Leo Siminoff heats up senior year as a sous-chef at Osteria Divino

Justine Fisch

Senior Leo Siminoff preparing dishes for the busy night hours at Osteria Divino.

The kitchen lights flicker in the Italian Sausalito restaurant Osteria Divino as senior Leo Siminoff puts on his apron and begins to prepare for the nighttime rush. From his spot in the kitchen, he can hear the jazz band playing, and the cheerful conversations fill every corner of the room. Siminoff has always had a passion for cooking but only began working as a sous-chef at Osteria Divino in March of 2020.  

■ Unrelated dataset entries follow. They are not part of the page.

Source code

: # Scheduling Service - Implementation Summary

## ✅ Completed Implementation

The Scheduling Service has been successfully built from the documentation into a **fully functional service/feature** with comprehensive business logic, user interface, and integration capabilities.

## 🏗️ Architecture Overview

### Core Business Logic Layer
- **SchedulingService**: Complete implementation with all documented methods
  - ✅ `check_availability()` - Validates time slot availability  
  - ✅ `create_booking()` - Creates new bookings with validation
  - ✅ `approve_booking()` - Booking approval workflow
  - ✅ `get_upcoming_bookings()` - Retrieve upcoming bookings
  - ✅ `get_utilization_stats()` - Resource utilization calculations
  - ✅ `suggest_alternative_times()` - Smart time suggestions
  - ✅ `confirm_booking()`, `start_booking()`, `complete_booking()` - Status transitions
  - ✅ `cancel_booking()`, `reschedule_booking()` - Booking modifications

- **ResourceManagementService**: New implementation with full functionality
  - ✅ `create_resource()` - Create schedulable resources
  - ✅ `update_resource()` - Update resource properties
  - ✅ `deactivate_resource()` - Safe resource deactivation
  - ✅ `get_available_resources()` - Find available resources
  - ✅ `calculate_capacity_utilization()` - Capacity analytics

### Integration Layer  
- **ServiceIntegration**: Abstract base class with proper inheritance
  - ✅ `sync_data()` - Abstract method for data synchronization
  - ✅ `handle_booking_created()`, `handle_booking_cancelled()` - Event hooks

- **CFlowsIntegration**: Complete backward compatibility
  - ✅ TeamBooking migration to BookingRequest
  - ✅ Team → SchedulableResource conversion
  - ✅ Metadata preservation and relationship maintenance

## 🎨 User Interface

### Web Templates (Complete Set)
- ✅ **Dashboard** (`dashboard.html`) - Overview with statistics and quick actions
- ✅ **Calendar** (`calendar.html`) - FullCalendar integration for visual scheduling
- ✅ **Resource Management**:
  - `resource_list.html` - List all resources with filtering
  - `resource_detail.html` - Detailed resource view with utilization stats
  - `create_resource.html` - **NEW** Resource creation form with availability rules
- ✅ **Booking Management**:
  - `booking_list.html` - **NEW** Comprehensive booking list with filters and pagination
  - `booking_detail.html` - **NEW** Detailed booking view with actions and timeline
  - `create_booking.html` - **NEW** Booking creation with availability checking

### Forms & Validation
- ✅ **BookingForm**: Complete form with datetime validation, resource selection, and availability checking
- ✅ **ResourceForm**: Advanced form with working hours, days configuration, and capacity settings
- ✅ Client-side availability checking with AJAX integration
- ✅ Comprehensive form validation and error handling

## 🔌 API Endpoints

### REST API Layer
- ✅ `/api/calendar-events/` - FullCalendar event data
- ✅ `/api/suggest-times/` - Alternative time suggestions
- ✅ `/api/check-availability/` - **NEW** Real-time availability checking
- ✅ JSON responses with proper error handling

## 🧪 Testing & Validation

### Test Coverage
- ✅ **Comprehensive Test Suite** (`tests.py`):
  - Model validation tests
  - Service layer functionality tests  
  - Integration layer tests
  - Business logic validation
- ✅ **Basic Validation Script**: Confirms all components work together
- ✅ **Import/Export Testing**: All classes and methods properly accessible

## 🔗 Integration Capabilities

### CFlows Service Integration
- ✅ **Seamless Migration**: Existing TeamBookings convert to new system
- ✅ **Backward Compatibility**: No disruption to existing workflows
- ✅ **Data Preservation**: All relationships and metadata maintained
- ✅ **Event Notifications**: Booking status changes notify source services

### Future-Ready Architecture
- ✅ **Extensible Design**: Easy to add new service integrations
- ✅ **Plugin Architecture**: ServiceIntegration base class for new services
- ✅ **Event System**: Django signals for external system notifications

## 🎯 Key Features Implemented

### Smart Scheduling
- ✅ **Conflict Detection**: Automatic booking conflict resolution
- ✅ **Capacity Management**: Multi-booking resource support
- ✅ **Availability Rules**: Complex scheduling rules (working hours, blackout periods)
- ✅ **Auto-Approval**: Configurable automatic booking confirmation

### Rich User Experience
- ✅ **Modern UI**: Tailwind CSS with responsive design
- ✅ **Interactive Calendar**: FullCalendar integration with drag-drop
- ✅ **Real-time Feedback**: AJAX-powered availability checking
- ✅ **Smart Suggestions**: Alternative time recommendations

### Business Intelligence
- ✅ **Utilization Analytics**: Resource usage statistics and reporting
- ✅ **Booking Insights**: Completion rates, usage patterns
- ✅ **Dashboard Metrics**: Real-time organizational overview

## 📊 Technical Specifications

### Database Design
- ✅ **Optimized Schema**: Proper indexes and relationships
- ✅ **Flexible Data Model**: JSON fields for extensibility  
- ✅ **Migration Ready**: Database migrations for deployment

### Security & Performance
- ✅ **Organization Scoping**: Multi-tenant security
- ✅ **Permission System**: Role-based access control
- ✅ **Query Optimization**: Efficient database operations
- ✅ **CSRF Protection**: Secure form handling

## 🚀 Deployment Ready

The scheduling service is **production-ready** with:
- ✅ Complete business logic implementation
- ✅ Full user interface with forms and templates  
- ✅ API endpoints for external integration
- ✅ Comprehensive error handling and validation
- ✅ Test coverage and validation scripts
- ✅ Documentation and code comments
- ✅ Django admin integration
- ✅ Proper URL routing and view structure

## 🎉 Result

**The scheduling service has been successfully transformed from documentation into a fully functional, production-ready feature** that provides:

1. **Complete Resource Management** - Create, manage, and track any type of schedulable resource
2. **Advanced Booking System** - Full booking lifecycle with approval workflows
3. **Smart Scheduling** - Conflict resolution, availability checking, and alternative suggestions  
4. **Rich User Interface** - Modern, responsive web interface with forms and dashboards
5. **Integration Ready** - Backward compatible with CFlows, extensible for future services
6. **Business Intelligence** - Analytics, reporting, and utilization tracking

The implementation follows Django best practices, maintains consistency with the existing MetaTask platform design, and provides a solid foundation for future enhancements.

Showing a deep devotion for cooking from a young age, Siminoff graduated from a summer culinary course at 12 years old

in 2016. After being given a recommendation by a family-friend, he was interviewed and put on a short trial period at the restaurant. He later received the title of sous-chef. He greatly appreciates the opportunity to cook for so many people, and believes one of the best parts about the job is connecting with others through food.

“[Cooking] has always been a great way to express my creativity and learn more about other cultures,” Siminoff said.

He values the sense of community that working in the kitchen has given him. His role has also shown him the importance of constructive criticism and the application of new techniques into his cooking. 

“I would say working at Divino doesn’t feel like a job. It’s a lifestyle. I love getting to work somewhere that doesn’t feel like an obligation, but just seeing friends and also doing something I love,” Siminoff said.

Siminoff is greatly admired at the restaurant, according to bartender and coworker Stephan Kaplan. Kaplan enjoys working with him not only for his proficiency in the kitchen, but also for his determination and never-failing positive attitude that contributes to their family-like climate.

“It’s a very small restaurant, and we see each other all the time. I really love [working with Siminoff]. He’s super positive and he has this great ability to cheer me up when I’m maybe not feeling it one day,” Kaplan said. 

Despite his young age, Siminoff is an asset to Osteria Divino’s team, according to the owner, Elizabeth Nebot. Like Kaplan, Nebot recognizes Siminoff’s desire to learn and is excited to see where cooking could take him in the future. 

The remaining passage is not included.